Additional Recommendations

The portrait that emerges from the survey suggests a number of additional recommendations.

First, student evaluations should be completed in class. The move to online evaluations completed outside of class appears to compromise whatever reliability one could hope to claim for student evaluations.

Additionally, faculty members within departments and colleges—not administrators—should develop instruments and determine practices (peer review, classroom visits, teaching portfolios) that reflect the kinds of courses being taught, the levels of the students in the courses, and the styles of teaching being promoted. University-wide or college-wide evaluation forms that disregard this variety should be avoided; they generate meaningless numerical comparisons that invite misuse.

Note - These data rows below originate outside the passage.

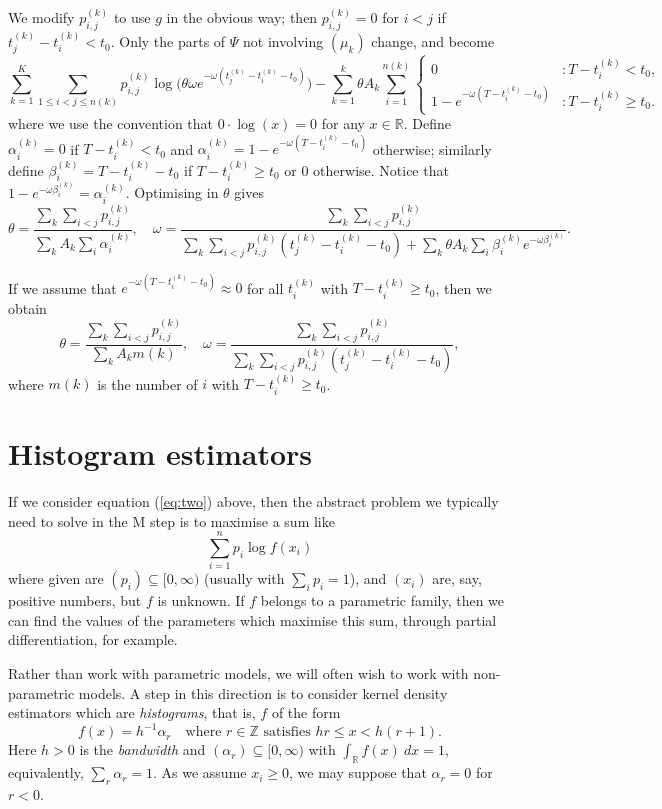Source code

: \documentclass[twoside,a4paper]{article}
\theoremstyle{plain}
\theoremstyle{definition}
\begin{document}
We modify $p^{(k)}_{i,j}$ to use $g$ in the obvious way; then $p^{(k)}_{i,j} = 0$ for
$i<j$ if $t^{(k)}_j - t^{(k)}_i < t_0$.
Only the parts of $\Psi$ not involving $(\mu_k)$ change, and become
\[ \sum_{k=1}^K \sum_{1 \leq i<j\leq n(k)} p^{(k)}_{i,j}
\log\big( \theta\omega e^{-\omega(t^{(k)}_j - t^{(k)}_i - t_0)} \big)
- \sum_{k=1}^k \theta A_k \sum_{i=1}^{n(k)}
\begin{cases} 0 &: T - t^{(k)}_i < t_0, \\
1 - e^{-\omega(T - t^{(k)}_i - t_0)} &: T - t^{(k)}_i \geq t_0. \end{cases} \]
where we use the convention that $0\cdot \log(x) = 0$ for any $x\in\mathbb R$.
Define $\alpha^{(k)}_i = 0$ if $T - t^{(k)}_i < t_0$ and
$\alpha^{(k)}_i = 1 - e^{-\omega(T - t^{(k)}_i - t_0)}$ otherwise; similarly
define $\beta^{(k)}_i = T - t^{(k)}_i - t_0$ if $T - t^{(k)}_i \geq t_0$ or $0$
otherwise.  Notice that $1 - e^{-\omega \beta^{(k)}_i} = \alpha^{(k)}_i$.
Optimising in $\theta$ gives
\[ \theta = \frac{\sum_k \sum_{i<j} p^{(k)}_{i,j}}
{\sum_k A_k \sum_i \alpha^{(k)}_i},
\quad
\omega = \frac{\sum_k \sum_{i<j} p^{(k)}_{i,j}}
{\sum_k \sum_{i<j} p^{(k)}_{i,j}(t^{(k)}_j - t^{(k)}_i - t_0)
+ \sum_k \theta A_k \sum_i \beta^{(k)}_i e^{-\omega\beta^{(k)}_i}
}. \]

If we assume that $e^{-\omega(T-t^{(k)}_i-t_0)} \approx 0$ for all $t^{(k)}_i$
with $T - t^{(k)}_i \geq t_0$, then we obtain
\[ \theta = \frac{\sum_k \sum_{i<j} p^{(k)}_{i,j}}
{\sum_k A_k m(k)},
\quad
\omega = \frac{\sum_k \sum_{i<j} p^{(k)}_{i,j}}
{\sum_k \sum_{i<j} p^{(k)}_{i,j}(t^{(k)}_j - t^{(k)}_i - t_0)}, \]
where $m(k)$ is the number of $i$ with $T - t^{(k)}_i \geq t_0$.



\section{Histogram estimators}\label{sec:his_est}

If we consider equation (\ref{eq:two}) above, then the abstract problem we typically
need to solve in the M step is to maximise a sum like
\[ \sum_{i=1}^n p_i \log f(x_i) \]
where given are $(p_i) \subseteq [0,\infty)$
(usually with $\sum_i p_i=1$), and $(x_i)$ are, say,
positive numbers, but $f$ is unknown.  If $f$ belongs to a parametric family, then
we can find the values of the parameters which maximise this sum, through partial
differentiation, for example.

Rather than work with parametric models, we will often wish to work with non-parametric
models.  A step in this direction is to consider kernel density estimators which are
\emph{histograms}, that is, $f$ of the form
\[ f(x) = h^{-1}\alpha_r \quad\text{where }r\in\mathbb Z
\text{ satisfies } hr \leq x < h(r+1). \]
Here $h>0$ is the \emph{bandwidth} and $(\alpha_r) \subseteq [0,\infty)$ with
$\int_{\mathbb R} f(x) \ dx = 1$, equivalently, $\sum_r \alpha_r = 1$.
As we assume $x_i\geq 0$, we may suppose that $\alpha_r=0$ for $r<0$.
\end{document}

Anonymity in student comments is necessary but may work against the gathering of reliable information by allowing students to make unfounded claims. Perhaps completing evaluations in real time in the classroom, though still anonymously, would curb this trend.

Fairness demands that changes be made in how institutions support teaching. Graduate students and non-tenure-track faculty members should be given access to the same teaching development opportunities offered to tenure-track faculty members. Moreover, chairs, deans, provosts, and institutions as a whole should not allow numerical rankings from student evaluations to serve as the only or the primary indicator of teaching quality. Publishing the results of student evaluations, as is done at various commercial rating websites, is counterproductive. The purpose of evaluation should be to help faculty members improve as teachers and to provide quality control; it should not be to help students find easy classes and avoid challenging teachers.

Perhaps most important, every department chair, dean, and provost should familiarize himself or herself with the AAUP’s Statement on Teaching Evaluation. If that statement’s policy recommendations were implemented more widely, many of the problems uncovered in the survey likely would not exist.


The authors thank Martin Kich, Ann McGlashon, and Susan Michalczyk, the other members of the Committee on Teaching, Research, and Publication at the time when the survey was conducted, for their contributions to the survey and this article.   

Craig Vasey is professor of philosophy and chair of the Department of Classics, Philosophy, and Religion at the University of Mary Washington. He is a former member of the AAUP’s national Council and current chair of the Committee on Teaching, Research, and Publication. His e-mail address is [email protected]. Linda Carroll is professor of Italian at Tulane University and a member of the AAUP’s Executive Committee.